Charles Lawrence, Professor of Applied Mathematics

Chip's research continues to be focused on the application of Bayesian algorithms that he and his collaborators have developed, leading to biological insights on transcription regulation and identification of regulatory motifs in prokaryotic and eukaryotic sequences, comparative genomics, antisense oligonucleotide and siRNA design, the composition of nucleotide sequences, and detailed analyses of several protein families.



Nicola Neretti, Assistant Professor (Research), Department of Molecular Biology, Cell Biology, and Biochemistry, and Institute for Brain and Neural Systems

Dr. Neretti was formally trained in physics and has been working on interdisciplinary projects which involve signal/image processing, and modeling of biological systems. His current focus is the application of high throughput techniques such as gene expression microarrays to study changes in the transcriptional network caused by genetic and environmental interventions that extend life span in model organisms. His most recent work includes the development of computational methods to detect age-associated chromatin changes in ChIP-chip and ChIP-seq experiments.




William Thompson, Assistant Professor of Applied Mathematics (Research)

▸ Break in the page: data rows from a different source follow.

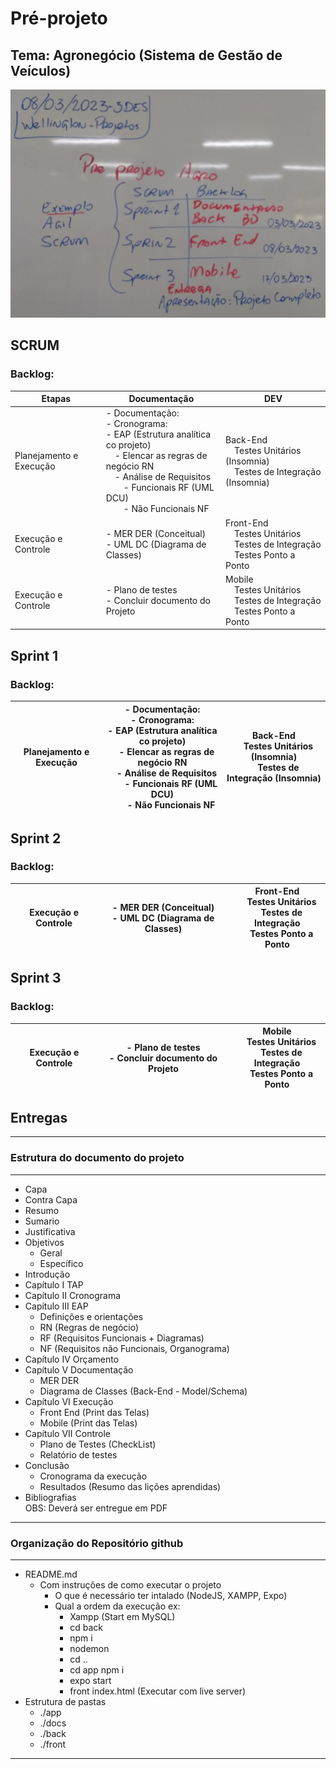 # Pré-projeto
## Tema: Agronegócio (Sistema de Gestão de Veículos)
![Agil Scrum](./lousa.jpg)
## SCRUM
### Backlog:
|Etapas|Documentação|DEV|
|-|-|-|
|Planejamento e Execução|- Documentação:<br>- Cronograma:<br>- EAP (Estrutura analítica co projeto)<br>&emsp;- Elencar as regras de negócio RN<br>&emsp;- Análise de Requisitos<br>&emsp;&emsp;- Funcionais RF (UML DCU)<br>&emsp;&emsp;- Não Funcionais NF|Back-End<br>&emsp;Testes Unitários (Insomnia)<br>&emsp;Testes de Integração (Insomnia)|
|Execução e Controle|- MER DER (Conceitual)<br>- UML DC (Diagrama de Classes)|Front-End<br>&emsp;Testes Unitários<br>&emsp;Testes de Integração<br>&emsp;Testes Ponto a Ponto|
|Execução e Controle|- Plano de testes<br>- Concluir documento do Projeto|Mobile<br>&emsp;Testes Unitários<br>&emsp;Testes de Integração<br>&emsp;Testes Ponto a Ponto|

## Sprint 1
### Backlog:
|Planejamento e Execução|- Documentação:<br>- Cronograma:<br>- EAP (Estrutura analítica co projeto)<br>&emsp;- Elencar as regras de negócio RN<br>&emsp;- Análise de Requisitos<br>&emsp;&emsp;- Funcionais RF (UML DCU)<br>&emsp;&emsp;- Não Funcionais NF|Back-End<br>&emsp;Testes Unitários (Insomnia)<br>&emsp;Testes de Integração (Insomnia)|
|-|-|-|
## Sprint 2
### Backlog:
|Execução e Controle|- MER DER (Conceitual)<br>- UML DC (Diagrama de Classes)|Front-End<br>&emsp;Testes Unitários<br>&emsp;Testes de Integração<br>&emsp;Testes Ponto a Ponto|
|-|-|-|

## Sprint 3
### Backlog:
|Execução e Controle|- Plano de testes<br>- Concluir documento do Projeto|Mobile<br>&emsp;Testes Unitários<br>&emsp;Testes de Integração<br>&emsp;Testes Ponto a Ponto|
|-|-|-|

## Entregas
---
### Estrutura do documento do projeto
---
- Capa
- Contra Capa
- Resumo
- Sumario
- Justificativa
- Objetivos
    - Geral
    - Específico
- Introdução
- Capítulo I TAP
- Capítulo II Cronograma
- Capítulo III EAP
    - Definições e orientações
    - RN (Regras de negócio)
    - RF (Requisitos Funcionais + Diagramas)
    - NF (Requisitos não Funcionais, Organograma)
- Capítulo IV Orçamento
- Capítulo V Documentação
    - MER DER
    - Diagrama de Classes (Back-End - Model/Schema)
- Capítulo VI Execução
    - Front End (Print das Telas)
    - Mobile (Print das Telas)
- Capítulo VII Controle
    - Plano de Testes (CheckList)
    - Relatório de testes
- Conclusão
    - Cronograma da execução
    - Resultados (Resumo das lições aprendidas)
- Bibliografias
<br>OBS: Deverá ser entregue em PDF
---
### Organização do Repositório github
---
- README.md 
   - Com instruções de como executar o projeto
       - O que é necessário ter intalado (NodeJS, XAMPP, Expo)
       - Qual a ordem da execução ex:
           - Xampp (Start em MySQL)
           - cd back
           - npm i
           - nodemon
           - cd ..
           - cd app npm i
           - expo start
           - front index.html (Executar com live server)
- Estrutura de pastas
    - ./app
    - ./docs
    - ./back
    - ./front
---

To turn the genetic blueprint into a functional organism, genes must be expressed in a specific temporal and spatial patterns. Finding the signals that control this expression and understanding their interactions is a key to learning the language of the genes. One of the first steps in this process is locating the regulatory elements directly encoded in DNA and RNA sequences. The focus of my research is to develop computational methods to locate these key regulatory elements.




Eric Ruggieri

Over time, glaciers on the Earth's have melted and reformed at fairly regular intervals.  However, the glacial record exhibits times of drastic change, both in the size and periodicity of glaciations.  My research has focused on applications of the Change Point algorithm to this glacial record.  Least squares and Bayesian models have been developed, as well as a efficient model selection algorithm to try and determine the exact nature of the glacial changes.  My other research interests include Genome Wide Association Studies in the context of Phasing Algorithms and measures of Linkage Disequilibrium, as well as applications of Information Theory and statistical modeling.




Jessica Nadel







Lauren Alpert






Daniel Klein

A sequence of DNA base pairs composes into regulatory regions, exons (made up of codons), and introns, with overlaid epigenetic features and population-level patterns. Computational biologists have developed a full toolbox--hierarchical models, Bayesian inference, grammars, alignment algorithms, dynamic programming, etc.--to study the multi-layered structure of DNA and other biopolymers. These methods often have terse, elegant mathematical definitions, but implementing them is slow and error-prone, hampering exploration. I am interested in building domain-specific languages (DSLs) that transform high-level specifications into efficient and correct programs. My current project is a DSL for using next-generation sequencing to study recurrent structural variation in chromosomes, which has been implicated in cancer.


Luan Lin

I graduated from the Department of Mathematics, USTC, and received a Master's degree in Mathematics at Georgia Tech. My main interests are focused in the areas of probability and statistics. It is very fascinating to me when probability and statistics are applied to the study of Biology and Geology.